Stored data entries
++++++++

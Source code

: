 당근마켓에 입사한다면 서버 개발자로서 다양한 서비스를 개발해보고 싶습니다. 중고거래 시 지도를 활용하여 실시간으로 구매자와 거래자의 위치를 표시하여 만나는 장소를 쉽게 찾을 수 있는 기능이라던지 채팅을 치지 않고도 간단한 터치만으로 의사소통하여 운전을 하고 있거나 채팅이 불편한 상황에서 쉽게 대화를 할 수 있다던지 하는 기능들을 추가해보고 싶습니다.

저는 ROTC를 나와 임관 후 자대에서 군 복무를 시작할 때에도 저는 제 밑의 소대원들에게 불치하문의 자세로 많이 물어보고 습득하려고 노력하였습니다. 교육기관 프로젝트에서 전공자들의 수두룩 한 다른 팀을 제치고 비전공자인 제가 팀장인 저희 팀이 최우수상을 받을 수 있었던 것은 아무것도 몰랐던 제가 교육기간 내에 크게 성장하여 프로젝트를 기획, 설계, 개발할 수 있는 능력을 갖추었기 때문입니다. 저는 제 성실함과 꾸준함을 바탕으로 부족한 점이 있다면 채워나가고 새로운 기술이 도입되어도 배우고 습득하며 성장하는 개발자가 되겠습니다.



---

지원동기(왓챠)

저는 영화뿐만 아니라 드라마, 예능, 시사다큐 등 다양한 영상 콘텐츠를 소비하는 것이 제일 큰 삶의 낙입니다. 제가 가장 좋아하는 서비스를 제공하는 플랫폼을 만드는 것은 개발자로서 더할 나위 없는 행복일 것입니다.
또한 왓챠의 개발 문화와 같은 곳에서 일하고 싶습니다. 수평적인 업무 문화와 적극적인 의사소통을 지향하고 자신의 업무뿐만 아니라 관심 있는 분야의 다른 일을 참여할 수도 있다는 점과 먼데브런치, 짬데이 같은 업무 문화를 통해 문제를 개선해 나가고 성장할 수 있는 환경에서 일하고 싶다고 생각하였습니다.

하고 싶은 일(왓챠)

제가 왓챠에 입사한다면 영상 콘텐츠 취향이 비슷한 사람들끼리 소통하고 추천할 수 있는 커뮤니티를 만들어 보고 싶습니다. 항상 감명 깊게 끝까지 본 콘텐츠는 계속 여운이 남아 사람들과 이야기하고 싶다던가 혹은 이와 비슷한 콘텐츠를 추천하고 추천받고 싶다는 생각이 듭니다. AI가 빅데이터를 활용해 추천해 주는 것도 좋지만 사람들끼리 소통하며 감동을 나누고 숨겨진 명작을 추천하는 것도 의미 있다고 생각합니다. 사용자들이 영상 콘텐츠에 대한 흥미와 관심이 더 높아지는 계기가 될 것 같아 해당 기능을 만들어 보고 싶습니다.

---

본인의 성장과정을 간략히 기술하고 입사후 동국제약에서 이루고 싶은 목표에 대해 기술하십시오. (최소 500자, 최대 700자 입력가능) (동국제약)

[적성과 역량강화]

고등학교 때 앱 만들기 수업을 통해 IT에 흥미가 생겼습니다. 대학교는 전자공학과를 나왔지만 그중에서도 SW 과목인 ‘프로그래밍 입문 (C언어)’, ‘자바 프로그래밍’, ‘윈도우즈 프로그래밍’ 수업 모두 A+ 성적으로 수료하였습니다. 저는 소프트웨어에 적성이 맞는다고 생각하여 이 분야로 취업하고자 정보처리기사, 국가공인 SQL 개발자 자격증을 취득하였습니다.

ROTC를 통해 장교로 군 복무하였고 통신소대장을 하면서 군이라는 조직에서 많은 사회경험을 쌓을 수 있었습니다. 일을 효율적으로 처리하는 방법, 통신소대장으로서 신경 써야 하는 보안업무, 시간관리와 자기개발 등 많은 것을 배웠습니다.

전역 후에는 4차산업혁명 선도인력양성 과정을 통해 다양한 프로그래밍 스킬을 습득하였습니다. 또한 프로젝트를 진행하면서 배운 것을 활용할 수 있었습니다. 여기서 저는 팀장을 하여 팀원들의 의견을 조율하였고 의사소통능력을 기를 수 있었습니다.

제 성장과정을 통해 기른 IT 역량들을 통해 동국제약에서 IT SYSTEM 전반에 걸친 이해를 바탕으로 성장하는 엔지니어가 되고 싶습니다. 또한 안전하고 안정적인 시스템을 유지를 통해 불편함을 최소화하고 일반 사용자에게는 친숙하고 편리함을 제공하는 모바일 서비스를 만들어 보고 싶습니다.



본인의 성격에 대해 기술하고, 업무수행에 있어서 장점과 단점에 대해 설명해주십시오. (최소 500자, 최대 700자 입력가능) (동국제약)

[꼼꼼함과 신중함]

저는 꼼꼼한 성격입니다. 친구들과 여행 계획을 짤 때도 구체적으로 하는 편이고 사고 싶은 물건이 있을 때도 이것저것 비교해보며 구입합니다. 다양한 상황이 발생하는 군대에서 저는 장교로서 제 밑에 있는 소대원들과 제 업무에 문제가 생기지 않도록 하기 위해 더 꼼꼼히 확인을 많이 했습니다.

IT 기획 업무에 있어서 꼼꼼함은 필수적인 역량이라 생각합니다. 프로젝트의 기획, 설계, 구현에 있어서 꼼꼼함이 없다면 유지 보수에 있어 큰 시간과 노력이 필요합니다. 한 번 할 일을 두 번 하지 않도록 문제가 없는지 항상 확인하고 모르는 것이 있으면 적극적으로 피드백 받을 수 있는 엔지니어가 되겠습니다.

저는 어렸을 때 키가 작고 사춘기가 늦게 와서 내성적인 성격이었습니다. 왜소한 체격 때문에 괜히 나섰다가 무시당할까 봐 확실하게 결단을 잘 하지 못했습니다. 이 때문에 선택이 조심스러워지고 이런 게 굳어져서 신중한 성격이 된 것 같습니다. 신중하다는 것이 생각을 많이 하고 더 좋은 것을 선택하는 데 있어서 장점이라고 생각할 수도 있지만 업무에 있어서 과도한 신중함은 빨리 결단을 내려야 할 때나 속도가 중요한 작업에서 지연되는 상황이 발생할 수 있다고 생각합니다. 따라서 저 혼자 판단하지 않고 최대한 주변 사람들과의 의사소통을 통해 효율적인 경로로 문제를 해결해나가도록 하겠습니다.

++++++++

» **Task to carry out**: All lines above between those holding "기능들을 추가해보고 싶습니다." and "하고 싶은 일(왓챠)", inclusive, must be set down unchanged, and no other line may be included.

» **Problem solution**:
: 당근마켓에 입사한다면 서버 개발자로서 다양한 서비스를 개발해보고 싶습니다. 중고거래 시 지도를 활용하여 실시간으로 구매자와 거래자의 위치를 표시하여 만나는 장소를 쉽게 찾을 수 있는 기능이라던지 채팅을 치지 않고도 간단한 터치만으로 의사소통하여 운전을 하고 있거나 채팅이 불편한 상황에서 쉽게 대화를 할 수 있다던지 하는 기능들을 추가해보고 싶습니다.

저는 ROTC를 나와 임관 후 자대에서 군 복무를 시작할 때에도 저는 제 밑의 소대원들에게 불치하문의 자세로 많이 물어보고 습득하려고 노력하였습니다. 교육기관 프로젝트에서 전공자들의 수두룩 한 다른 팀을 제치고 비전공자인 제가 팀장인 저희 팀이 최우수상을 받을 수 있었던 것은 아무것도 몰랐던 제가 교육기간 내에 크게 성장하여 프로젝트를 기획, 설계, 개발할 수 있는 능력을 갖추었기 때문입니다. 저는 제 성실함과 꾸준함을 바탕으로 부족한 점이 있다면 채워나가고 새로운 기술이 도입되어도 배우고 습득하며 성장하는 개발자가 되겠습니다.



---

지원동기(왓챠)

저는 영화뿐만 아니라 드라마, 예능, 시사다큐 등 다양한 영상 콘텐츠를 소비하는 것이 제일 큰 삶의 낙입니다. 제가 가장 좋아하는 서비스를 제공하는 플랫폼을 만드는 것은 개발자로서 더할 나위 없는 행복일 것입니다.
또한 왓챠의 개발 문화와 같은 곳에서 일하고 싶습니다. 수평적인 업무 문화와 적극적인 의사소통을 지향하고 자신의 업무뿐만 아니라 관심 있는 분야의 다른 일을 참여할 수도 있다는 점과 먼데브런치, 짬데이 같은 업무 문화를 통해 문제를 개선해 나가고 성장할 수 있는 환경에서 일하고 싶다고 생각하였습니다.

하고 싶은 일(왓챠)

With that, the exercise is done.